First, I had spent the better part of the beginning of this year working on the first round of edits for my upcoming book. Just as soon as I finished those edits, I was recording two leadership training videos. The literal next day after finishing the video edits, I started a brand new job which was opening up a Sprouts Farmers Market in my home city. Opening a store is a adventure and a lot of work. As an operations manager I was able to help 100 people start a new job, with a great company, and it is a joy to see jobs opening in my city. The majority of our residents commute to nearby counties for their work.

As a result, I’ve been working a crazy schedule with varied hours based on what needed to be done that day. I’m super grateful for a husband and kids who picked up the slack like champs. The house didn’t fall into chaos, people got to school on time, and for the most part it’s not been a lack of my presence but just a matter of being extraordinarily tired. Opening a store is a marathon, a lot to do, in a short amount of time, and then once on the other side you can stop and catch your breath and let your body rest. You move into the rhythms of the every day job which is entirely different.

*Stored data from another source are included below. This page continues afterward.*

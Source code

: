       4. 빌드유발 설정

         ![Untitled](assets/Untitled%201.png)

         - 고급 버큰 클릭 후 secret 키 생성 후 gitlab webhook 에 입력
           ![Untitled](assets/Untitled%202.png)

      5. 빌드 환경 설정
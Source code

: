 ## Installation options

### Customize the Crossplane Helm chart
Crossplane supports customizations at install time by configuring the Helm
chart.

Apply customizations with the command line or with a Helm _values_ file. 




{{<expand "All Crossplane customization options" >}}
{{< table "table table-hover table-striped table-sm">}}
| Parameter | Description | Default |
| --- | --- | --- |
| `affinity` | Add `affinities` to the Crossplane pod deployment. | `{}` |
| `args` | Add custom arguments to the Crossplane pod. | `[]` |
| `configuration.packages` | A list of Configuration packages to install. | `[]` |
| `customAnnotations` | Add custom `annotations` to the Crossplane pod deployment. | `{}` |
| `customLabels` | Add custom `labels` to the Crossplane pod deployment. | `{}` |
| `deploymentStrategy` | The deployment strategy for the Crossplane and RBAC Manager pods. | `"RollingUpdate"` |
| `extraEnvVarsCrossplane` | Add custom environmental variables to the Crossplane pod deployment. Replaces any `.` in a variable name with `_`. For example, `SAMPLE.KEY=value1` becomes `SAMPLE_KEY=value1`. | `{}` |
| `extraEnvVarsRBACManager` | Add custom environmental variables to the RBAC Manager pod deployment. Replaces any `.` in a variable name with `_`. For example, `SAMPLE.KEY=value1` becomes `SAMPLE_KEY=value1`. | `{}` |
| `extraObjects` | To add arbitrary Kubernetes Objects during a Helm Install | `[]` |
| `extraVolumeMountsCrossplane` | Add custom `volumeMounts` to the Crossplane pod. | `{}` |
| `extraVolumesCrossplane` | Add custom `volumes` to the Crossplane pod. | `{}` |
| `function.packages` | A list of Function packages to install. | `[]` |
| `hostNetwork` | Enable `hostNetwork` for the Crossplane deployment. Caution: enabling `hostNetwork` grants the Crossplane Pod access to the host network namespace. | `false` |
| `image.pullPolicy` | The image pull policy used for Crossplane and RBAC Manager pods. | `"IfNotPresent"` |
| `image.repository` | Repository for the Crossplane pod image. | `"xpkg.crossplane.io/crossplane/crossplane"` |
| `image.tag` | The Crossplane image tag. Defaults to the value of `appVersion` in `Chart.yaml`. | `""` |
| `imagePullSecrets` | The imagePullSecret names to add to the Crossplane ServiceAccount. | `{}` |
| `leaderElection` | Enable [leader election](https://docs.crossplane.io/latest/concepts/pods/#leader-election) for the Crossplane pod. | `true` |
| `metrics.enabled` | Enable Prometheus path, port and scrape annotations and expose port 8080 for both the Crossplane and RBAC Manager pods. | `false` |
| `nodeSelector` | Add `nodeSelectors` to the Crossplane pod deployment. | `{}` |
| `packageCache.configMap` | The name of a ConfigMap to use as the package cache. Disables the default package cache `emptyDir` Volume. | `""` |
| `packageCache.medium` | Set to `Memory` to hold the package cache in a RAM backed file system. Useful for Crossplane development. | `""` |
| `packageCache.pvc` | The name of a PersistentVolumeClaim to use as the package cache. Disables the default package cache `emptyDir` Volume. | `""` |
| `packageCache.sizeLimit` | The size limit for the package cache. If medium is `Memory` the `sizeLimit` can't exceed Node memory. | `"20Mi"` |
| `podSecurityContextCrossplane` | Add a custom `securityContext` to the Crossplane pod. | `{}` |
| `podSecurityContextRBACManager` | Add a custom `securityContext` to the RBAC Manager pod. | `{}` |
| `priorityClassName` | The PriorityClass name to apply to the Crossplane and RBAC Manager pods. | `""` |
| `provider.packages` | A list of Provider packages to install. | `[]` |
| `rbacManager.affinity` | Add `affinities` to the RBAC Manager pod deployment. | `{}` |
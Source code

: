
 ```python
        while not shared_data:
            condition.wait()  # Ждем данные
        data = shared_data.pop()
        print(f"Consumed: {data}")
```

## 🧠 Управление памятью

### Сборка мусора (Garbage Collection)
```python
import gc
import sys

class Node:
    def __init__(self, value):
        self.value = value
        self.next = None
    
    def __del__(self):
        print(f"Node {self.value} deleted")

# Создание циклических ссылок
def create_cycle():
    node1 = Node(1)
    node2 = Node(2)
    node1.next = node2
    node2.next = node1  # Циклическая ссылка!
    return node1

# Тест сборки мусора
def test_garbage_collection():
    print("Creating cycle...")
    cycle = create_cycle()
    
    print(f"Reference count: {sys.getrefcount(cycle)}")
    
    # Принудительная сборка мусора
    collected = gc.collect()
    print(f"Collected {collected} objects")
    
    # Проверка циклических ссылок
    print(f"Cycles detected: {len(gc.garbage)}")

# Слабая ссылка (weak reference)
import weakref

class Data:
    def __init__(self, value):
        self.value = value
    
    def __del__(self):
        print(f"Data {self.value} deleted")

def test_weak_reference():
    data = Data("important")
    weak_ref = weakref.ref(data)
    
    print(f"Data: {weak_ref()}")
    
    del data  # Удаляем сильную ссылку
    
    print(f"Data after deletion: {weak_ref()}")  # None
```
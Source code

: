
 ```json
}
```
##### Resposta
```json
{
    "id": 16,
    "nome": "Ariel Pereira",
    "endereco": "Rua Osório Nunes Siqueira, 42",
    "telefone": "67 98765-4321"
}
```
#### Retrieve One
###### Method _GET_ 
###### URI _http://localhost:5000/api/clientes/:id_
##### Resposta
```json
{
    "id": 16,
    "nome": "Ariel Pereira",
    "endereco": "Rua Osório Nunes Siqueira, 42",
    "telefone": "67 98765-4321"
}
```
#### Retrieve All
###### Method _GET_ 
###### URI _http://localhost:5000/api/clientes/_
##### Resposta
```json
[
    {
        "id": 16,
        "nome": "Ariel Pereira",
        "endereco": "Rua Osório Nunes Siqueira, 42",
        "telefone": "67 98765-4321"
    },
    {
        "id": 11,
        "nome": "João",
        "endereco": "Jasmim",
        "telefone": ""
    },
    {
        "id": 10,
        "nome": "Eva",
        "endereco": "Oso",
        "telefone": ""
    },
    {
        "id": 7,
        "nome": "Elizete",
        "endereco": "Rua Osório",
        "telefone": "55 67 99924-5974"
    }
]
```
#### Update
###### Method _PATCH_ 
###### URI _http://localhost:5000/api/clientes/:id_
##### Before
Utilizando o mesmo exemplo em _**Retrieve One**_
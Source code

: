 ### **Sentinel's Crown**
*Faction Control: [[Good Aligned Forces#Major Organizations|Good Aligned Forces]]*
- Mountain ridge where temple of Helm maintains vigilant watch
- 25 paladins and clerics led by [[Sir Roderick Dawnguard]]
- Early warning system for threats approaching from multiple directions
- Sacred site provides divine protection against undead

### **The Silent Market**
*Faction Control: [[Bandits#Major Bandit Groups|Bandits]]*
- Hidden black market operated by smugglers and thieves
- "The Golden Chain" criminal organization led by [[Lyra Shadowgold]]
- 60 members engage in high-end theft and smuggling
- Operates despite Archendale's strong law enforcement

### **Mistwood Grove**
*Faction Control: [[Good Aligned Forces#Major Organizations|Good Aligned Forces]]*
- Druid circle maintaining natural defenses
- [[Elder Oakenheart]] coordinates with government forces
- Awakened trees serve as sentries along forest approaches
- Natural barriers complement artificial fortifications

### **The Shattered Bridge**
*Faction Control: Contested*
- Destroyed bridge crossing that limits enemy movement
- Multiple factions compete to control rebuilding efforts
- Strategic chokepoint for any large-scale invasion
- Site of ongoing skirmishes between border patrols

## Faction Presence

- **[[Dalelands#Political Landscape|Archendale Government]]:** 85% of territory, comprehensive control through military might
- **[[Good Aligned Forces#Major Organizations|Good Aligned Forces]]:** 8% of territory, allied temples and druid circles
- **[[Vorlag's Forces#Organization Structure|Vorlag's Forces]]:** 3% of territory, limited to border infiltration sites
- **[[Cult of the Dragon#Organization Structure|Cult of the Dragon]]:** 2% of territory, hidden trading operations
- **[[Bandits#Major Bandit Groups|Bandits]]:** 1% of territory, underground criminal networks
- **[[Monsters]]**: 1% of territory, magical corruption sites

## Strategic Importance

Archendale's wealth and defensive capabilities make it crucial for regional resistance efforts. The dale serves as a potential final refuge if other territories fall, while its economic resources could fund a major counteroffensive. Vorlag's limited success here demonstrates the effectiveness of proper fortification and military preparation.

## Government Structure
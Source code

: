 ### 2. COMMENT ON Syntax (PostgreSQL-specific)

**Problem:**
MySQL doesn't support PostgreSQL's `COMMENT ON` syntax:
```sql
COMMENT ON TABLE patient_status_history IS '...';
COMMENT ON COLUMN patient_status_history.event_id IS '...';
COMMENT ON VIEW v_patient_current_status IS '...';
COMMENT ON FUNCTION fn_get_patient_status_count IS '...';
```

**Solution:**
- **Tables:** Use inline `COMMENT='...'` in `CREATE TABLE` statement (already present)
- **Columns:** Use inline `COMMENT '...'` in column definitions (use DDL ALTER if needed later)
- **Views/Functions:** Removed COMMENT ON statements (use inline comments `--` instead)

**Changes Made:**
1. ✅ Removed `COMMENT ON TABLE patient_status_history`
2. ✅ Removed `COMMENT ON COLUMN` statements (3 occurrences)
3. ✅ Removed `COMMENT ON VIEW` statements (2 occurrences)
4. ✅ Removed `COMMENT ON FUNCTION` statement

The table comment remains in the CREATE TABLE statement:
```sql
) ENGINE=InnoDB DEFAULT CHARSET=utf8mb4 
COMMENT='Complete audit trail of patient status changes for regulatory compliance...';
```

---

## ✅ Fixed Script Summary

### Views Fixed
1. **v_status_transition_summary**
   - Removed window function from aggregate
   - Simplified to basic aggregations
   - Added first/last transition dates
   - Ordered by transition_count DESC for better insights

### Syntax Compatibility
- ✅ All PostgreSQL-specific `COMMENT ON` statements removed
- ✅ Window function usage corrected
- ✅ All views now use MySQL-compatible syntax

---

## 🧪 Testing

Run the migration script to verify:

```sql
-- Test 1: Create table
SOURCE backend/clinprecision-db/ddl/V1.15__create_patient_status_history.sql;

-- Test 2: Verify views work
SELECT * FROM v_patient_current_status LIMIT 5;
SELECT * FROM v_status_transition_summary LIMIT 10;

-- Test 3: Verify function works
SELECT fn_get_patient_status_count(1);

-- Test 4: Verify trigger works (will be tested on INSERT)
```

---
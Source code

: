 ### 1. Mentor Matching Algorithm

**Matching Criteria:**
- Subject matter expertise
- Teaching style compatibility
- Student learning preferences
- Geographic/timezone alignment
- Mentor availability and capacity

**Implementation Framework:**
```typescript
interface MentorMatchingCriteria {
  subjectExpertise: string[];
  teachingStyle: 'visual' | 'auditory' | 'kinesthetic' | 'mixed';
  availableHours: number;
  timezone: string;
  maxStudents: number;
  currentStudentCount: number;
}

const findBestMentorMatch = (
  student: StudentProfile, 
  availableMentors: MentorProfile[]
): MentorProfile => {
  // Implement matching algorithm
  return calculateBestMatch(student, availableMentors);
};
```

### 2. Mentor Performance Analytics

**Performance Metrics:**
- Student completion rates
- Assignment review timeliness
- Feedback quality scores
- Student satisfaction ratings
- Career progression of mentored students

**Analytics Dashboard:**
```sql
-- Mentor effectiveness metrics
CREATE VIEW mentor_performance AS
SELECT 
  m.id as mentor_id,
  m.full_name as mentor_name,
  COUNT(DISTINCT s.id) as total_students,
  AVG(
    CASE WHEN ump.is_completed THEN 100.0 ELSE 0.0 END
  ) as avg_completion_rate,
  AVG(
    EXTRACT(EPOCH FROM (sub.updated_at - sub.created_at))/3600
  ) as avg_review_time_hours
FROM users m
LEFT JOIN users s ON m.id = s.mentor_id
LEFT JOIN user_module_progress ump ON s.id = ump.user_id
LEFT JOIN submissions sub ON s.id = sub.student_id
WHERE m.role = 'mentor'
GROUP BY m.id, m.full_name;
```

This is not my first store that I’ve opened, but first with Sprouts. I actually LOVE opening a store.

One day, I came home after a long day. I hadn’t even made it through the foyer when my husband said… “I made a mistake.”

My husband had made breakfast and lunch, using two of my cast iron pieces. Which he promptly put into the dishwasher. Now you understand the photo.

He didn’t know. He’s never even cooked with cast iron before. I’m mostly thankful that these were two newer pieces and not my grandmother’s skillet. I didn’t make a big deal about it, explained not to do it again, but that with some elbow grease I’d get them back in order.

We laughed about it. I went to twitter, where my normal posts get around 20 likes, and posted the picture and a simple statement.

After the post, I hopped off the internet to make dinner.

I had no idea what was going to happen next.

My phone was pinging with notifications non stop. Likes. Retweets. Comments.

I couldn’t even keep up with them. I tried.

This went on for days. Then weeks. It’s been a month and not a day goes by that I don’t get a notification.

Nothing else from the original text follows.